Memory allocations with dynamic dispatch may vary with return value

Hello,
I’m new to Julia, and I have been looking into reducing some memory allocations due to heterogeneous storage and dynamic dispatch. I’ve encountered a result that I find puzzling. I’ve built an almost-MWE to illustrate.

using Profile

# Abstract supertype. All subtypes are expected to provide a get_value function
abstract type AbstractTestWrapper end

@noinline function get_value(w::AbstractTestWrapper)
    error("Implement get_value")
end

@noinline function process_wrappers(ws::Vector{AbstractTestWrapper})::Int
    # Were this not a MWE, something important would be done with 'v'
    v::Int = 0
    for i in 1:length(ws)
        v += get_value(ws[i])
    end

    return v
end

# Simple subtype: Stores the value to be returned by get_value
mutable struct TestWrapper{T} <: AbstractTestWrapper
    value::Int
    state::T
end

@noinline function get_value(w::TestWrapper{T})::Int where {T<:Any}
    return w.value
end



function test_wrappers()
    w1::TestWrapper = TestWrapper{Int}(256,0)
    w2::TestWrapper = TestWrapper{Int}(512,0)

    # Vector storage of (w1,w2) as supertype
    # This obfuscation seems to be necessary to illustrate the inconsistency
    warr1::Vector{AbstractTestWrapper} = Vector{AbstractTestWrapper}(undef,0)
    warr2::Vector{AbstractTestWrapper} = Vector{AbstractTestWrapper}(undef,0)

    push!(warr1,w1)
    push!(warr2,w2)

    # Run once to compile
    process_wrappers(warr1)

    # Measure allocations multiple times
    for i = 1:2
        for j = 1:4
            @time process_wrappers((i==1) ? warr1 : warr2)
        end
    end

end

I’ve defined an abstract supertype, with a parametric subtype.
The function process_wrappers receives a vector of the supertype, and calls the get_value function on each element in turn.

The puzzling part is the resulting memory allocations from the code in test_wrappers

I would expect, due to dynamic dispatch, that all calls to get_value in the process_wrappers function should require a heap allocation, as the return type is not known in advance, yet it actually appears to be contingent on the value being returned.

My output from the testwrappers function is

  0.000002 seconds
  0.000000 seconds
  0.000000 seconds
  0.000002 seconds
  0.000000 seconds (1 allocation: 16 bytes)
  0.000000 seconds (1 allocation: 16 bytes)
  0.000000 seconds (1 allocation: 16 bytes)
  0.000000 seconds (1 allocation: 16 bytes)

Playing around with initialising w1 and w2, it seems if the value field is 512 or above, a heap allocation occurs.

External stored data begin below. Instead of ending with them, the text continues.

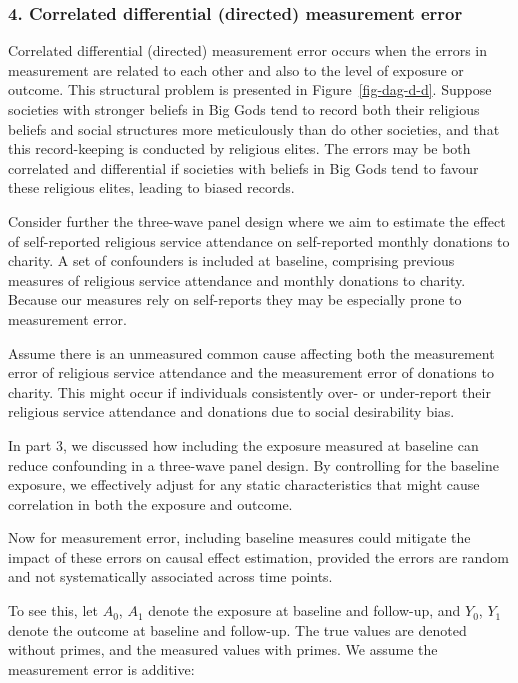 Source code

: \documentclass[
  singlecolumn]{report}
\begin{document}
\hypertarget{correlated-differential-directed-measurement-error}{%
\subsubsection{\texorpdfstring{4. \textbf{Correlated differential
(directed) measurement
error}}{4. Correlated differential (directed) measurement error}}\label{correlated-differential-directed-measurement-error}}

Correlated differential (directed) measurement error occurs when the
errors in measurement are related to each other and also to the level of
exposure or outcome. This structural problem is presented in
Figure~\ref{fig-dag-d-d}. Suppose societies with stronger beliefs in Big
Gods tend to record both their religious beliefs and social structures
more meticulously than do other societies, and that this record-keeping
is conducted by religious elites. The errors may be both correlated and
differential if societies with beliefs in Big Gods tend to favour these
religious elites, leading to biased records.

Consider further the three-wave panel design where we aim to estimate
the effect of self-reported religious service attendance on
self-reported monthly donations to charity. A set of confounders is
included at baseline, comprising previous measures of religious service
attendance and monthly donations to charity. Because our measures rely
on self-reports they may be especially prone to measurement error.

Assume there is an unmeasured common cause affecting both the
measurement error of religious service attendance and the measurement
error of donations to charity. This might occur if individuals
consistently over- or under-report their religious service attendance
and donations due to social desirability bias.

In part 3, we discussed how including the exposure measured at baseline
can reduce confounding in a three-wave panel design. By controlling for
the baseline exposure, we effectively adjust for any static
characteristics that might cause correlation in both the exposure and
outcome.

Now for measurement error, including baseline measures could mitigate
the impact of these errors on causal effect estimation, provided the
errors are random and not systematically associated across time points.

To see this, let \(A_0\), \(A_1\) denote the exposure at baseline and
follow-up, and \(Y_0\), \(Y_1\) denote the outcome at baseline and
follow-up. The true values are denoted without primes, and the measured
values with primes. We assume the measurement error is additive:
\end{document}
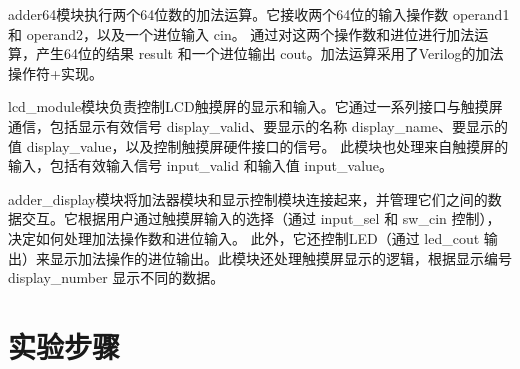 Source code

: \documentclass{ctexart}
\begin{document}
adder64模块执行两个64位数的加法运算。它接收两个64位的输入操作数 operand1 和 operand2，以及一个进位输入 cin。
通过对这两个操作数和进位进行加法运算，产生64位的结果 result 和一个进位输出 cout。加法运算采用了Verilog的加法操作符+实现。

lcd\_module模块负责控制LCD触摸屏的显示和输入。它通过一系列接口与触摸屏通信，包括显示有效信号 display\_valid、要显示的名称 display\_name、要显示的值 display\_value，以及控制触摸屏硬件接口的信号。
此模块也处理来自触摸屏的输入，包括有效输入信号 input\_valid 和输入值 input\_value。

adder\_display模块将加法器模块和显示控制模块连接起来，并管理它们之间的数据交互。它根据用户通过触摸屏输入的选择（通过 input\_sel 和 sw\_cin 控制），决定如何处理加法操作数和进位输入。
此外，它还控制LED（通过 led\_cout 输出）来显示加法操作的进位输出。此模块还处理触摸屏显示的逻辑，根据显示编号 display\_number 显示不同的数据。
\section{实验步骤}
\end{document}
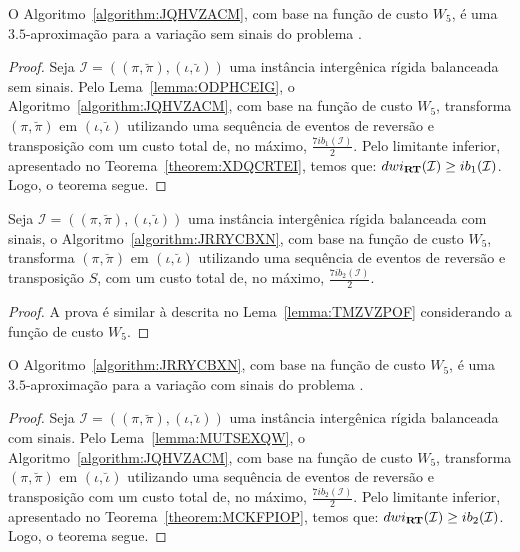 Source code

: \begin{theorem}\label{theorem:SEJEYSUH}
O Algoritmo~\ref{algorithm:JQHVZACM}, com base na função de custo $W_5$, é uma $3.5$-aproxima\-ção para a variação sem sinais do problema \SbWIRT{}.
\end{theorem}
\begin{proof}
Seja $\mathcal{I} = ((\pi,\breve\pi),(\iota,\breve\iota))$ uma instância intergênica rígida balanceada sem sinais. Pelo Lema~\ref{lemma:ODPHCEIG}, o Algoritmo~\ref{algorithm:JQHVZACM}, com base na função de custo $W_5$, transforma $(\pi,\breve\pi)$ em $(\iota,\breve\iota)$ utilizando uma sequência de eventos de reversão e transposição com um custo total de, no máximo, $\frac{7ib_1(\mathcal{I})}{2}$. Pelo limitante inferior, apresentado no Teorema~\ref{theorem:XDQCRTEI}, temos que: $dwi_{\textbf{RT}}(\mathcal{I}) \ge ib_1(\mathcal{I})$. Logo, o teorema segue.
\end{proof}

\begin{lemma}\label{lemma:MUTSEXQW}
Seja $\mathcal{I} = ((\pi,\breve\pi),(\iota,\breve\iota))$ uma instância intergênica rígida balanceada com sinais, o Algoritmo~\ref{algorithm:JRRYCBXN}, com base na função de custo $W_5$, transforma $(\pi,\breve\pi)$ em $(\iota,\breve\iota)$ utilizando uma sequência de eventos de reversão e transposição $S$, com um custo total de, no máximo, $\frac{7ib_2(\mathcal{I})}{2}$.
\end{lemma}
\begin{proof}
A prova é similar à descrita no Lema~\ref{lemma:TMZVZPOF} considerando a função de custo $W_5$.
\end{proof}

\begin{theorem}\label{theorem:ZYFESTTM}
O Algoritmo~\ref{algorithm:JRRYCBXN}, com base na função de custo $W_5$, é uma $3.5$-aproxima\-ção para a variação com sinais do problema \SbWIRT{}.
\end{theorem}
\begin{proof}
Seja $\mathcal{I} = ((\pi,\breve\pi),(\iota,\breve\iota))$ uma instância intergênica rígida balanceada com sinais. Pelo Lema~\ref{lemma:MUTSEXQW}, o Algoritmo~\ref{algorithm:JQHVZACM}, com base na função de custo $W_5$, transforma $(\pi,\breve\pi)$ em $(\iota,\breve\iota)$ utilizando uma sequência de eventos de reversão e transposição com um custo total de, no máximo, $\frac{7ib_2(\mathcal{I})}{2}$. Pelo limitante inferior, apresentado no Teorema~\ref{theorem:MCKFPIOP}, temos que: $dwi_{\textbf{RT}}(\mathcal{I}) \ge ib_2(\mathcal{I})$. Logo, o teorema segue.
\end{proof}


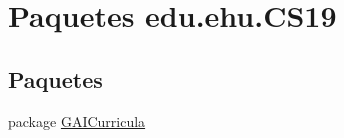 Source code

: \hypertarget{namespaceedu_1_1ehu_1_1_c_s19}{}\section{Paquetes edu.\+ehu.\+C\+S19}
\label{namespaceedu_1_1ehu_1_1_c_s19}
\subsection*{Paquetes}
\begin{DoxyCompactItemize}
\item 
package \mbox{\hyperlink{namespaceedu_1_1ehu_1_1_c_s19_1_1_g_a_i_curricula}{G\+A\+I\+Curricula}}
\end{DoxyCompactItemize}
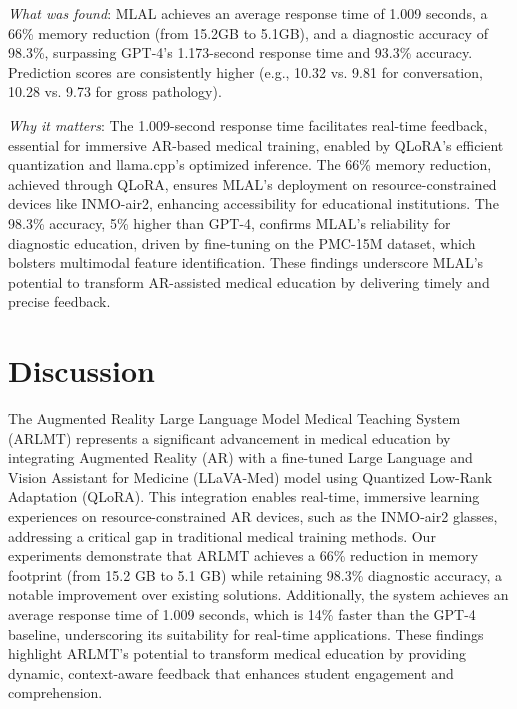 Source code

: \documentclass[10pt,letterpaper]{article}
\begin{document}
\textit{What was found}: MLAL achieves an average response time of 1.009 seconds, a 66\% memory reduction (from 15.2GB to 5.1GB), and a diagnostic accuracy of 98.3\%, surpassing GPT-4’s 1.173-second response time and 93.3\% accuracy. Prediction scores are consistently higher (e.g., 10.32 vs. 9.81 for conversation, 10.28 vs. 9.73 for gross pathology). 

\textit{Why it matters}: The 1.009-second response time facilitates real-time feedback, essential for immersive AR-based medical training, enabled by QLoRA’s efficient quantization and llama.cpp’s optimized inference. The 66\% memory reduction, achieved through QLoRA, ensures MLAL’s deployment on resource-constrained devices like INMO-air2, enhancing accessibility for educational institutions. The 98.3\% accuracy, 5\% higher than GPT-4, confirms MLAL’s reliability for diagnostic education, driven by fine-tuning on the PMC-15M dataset, which bolsters multimodal feature identification. These findings underscore MLAL’s potential to transform AR-assisted medical education by delivering timely and precise feedback.

\section*{Discussion}

The Augmented Reality Large Language Model Medical Teaching System (ARLMT) represents a significant advancement in medical education by integrating Augmented Reality (AR) with a fine-tuned Large Language and Vision Assistant for Medicine (LLaVA-Med) model using Quantized Low-Rank Adaptation (QLoRA). This integration enables real-time, immersive learning experiences on resource-constrained AR devices, such as the INMO-air2 glasses, addressing a critical gap in traditional medical training methods. Our experiments demonstrate that ARLMT achieves a 66\% reduction in memory footprint (from 15.2 GB to 5.1 GB) while retaining 98.3\% diagnostic accuracy, a notable improvement over existing solutions. Additionally, the system achieves an average response time of 1.009 seconds, which is 14\% faster than the GPT-4 baseline, underscoring its suitability for real-time applications. These findings highlight ARLMT's potential to transform medical education by providing dynamic, context-aware feedback that enhances student engagement and comprehension.
\end{document}
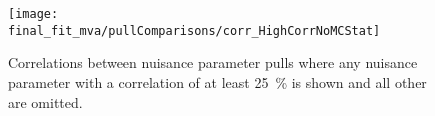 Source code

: \begin{landscape}
  \begin{figure}[hb]
	\centering
	\texttt{[image: final\_fit\_mva/pullComparisons/corr\_HighCorrNoMCStat]}
  \caption[Correlations between nuisance parameter pulls.]{Correlations between
    nuisance parameter pulls where any nuisance parameter with a correlation of
    at least 25~\% is shown and all other are omitted.}
  \label{fig:np-corrs}
\end{figure}
\end{landscape} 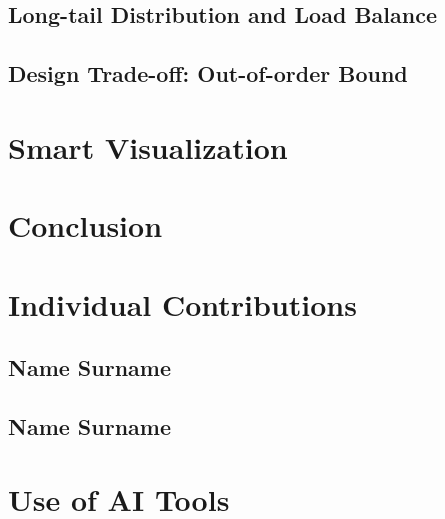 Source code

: \documentclass[sigconf,nonacm]{acmart}
\begin{document}
\subsection{Long-tail Distribution and Load Balance}

\subsection{Design Trade-off: Out-of-order Bound}

\section{Smart Visualization}

\section{Conclusion}

\section*{Individual Contributions}
\subsection*{Name Surname}
\subsection*{Name Surname}

\section*{Use of AI Tools}



\end{document}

Smaller values get away with 0 allocations.
If I switch the types from Int to UInt, the cutoff becomes 1024 (0x400).

My current working theory (entirely speculative) is that small enough values can’t possibly be valid memory addresses, which rules out all but primitive types, eliminating the need to consider return types that would mandate a heap allocation.

Are there any other explanations? Something less low-level, perhaps?

Thanks in advance!

1 Like

the allocation you’re seeing is a benchmarking artifact and is caused by Julia boxing the return value. you aren’t seeing it for small numbers because Julia has a cache of the 512 smallest Ints

3 Likes

Bear in mind these are compiler implementation details, not language features, so while most compiler optimizations are good enough to stick around for a long time, they’re not guaranteed to persist across versions. I’m using v1.10.1 specifically.

  1. Note that in general you don’t need to run+compile once before the @time to skip compilation time, the overall compilation of test_wrappers() will compile inner calls it can infer and statically dispatch. It’s just this case where you’re not entirely sure if it can be inferred.

  2. The annotations of variables and method return types semantically add convert and typeassert steps to attempt to convert the right hand value and assert it resulted in the declared type (errors thrown if either failed). That doesn’t mean instability and runtime dispatches don’t happen, the inferred type just gets stabilized really quickly, which is not great for profiling type inference.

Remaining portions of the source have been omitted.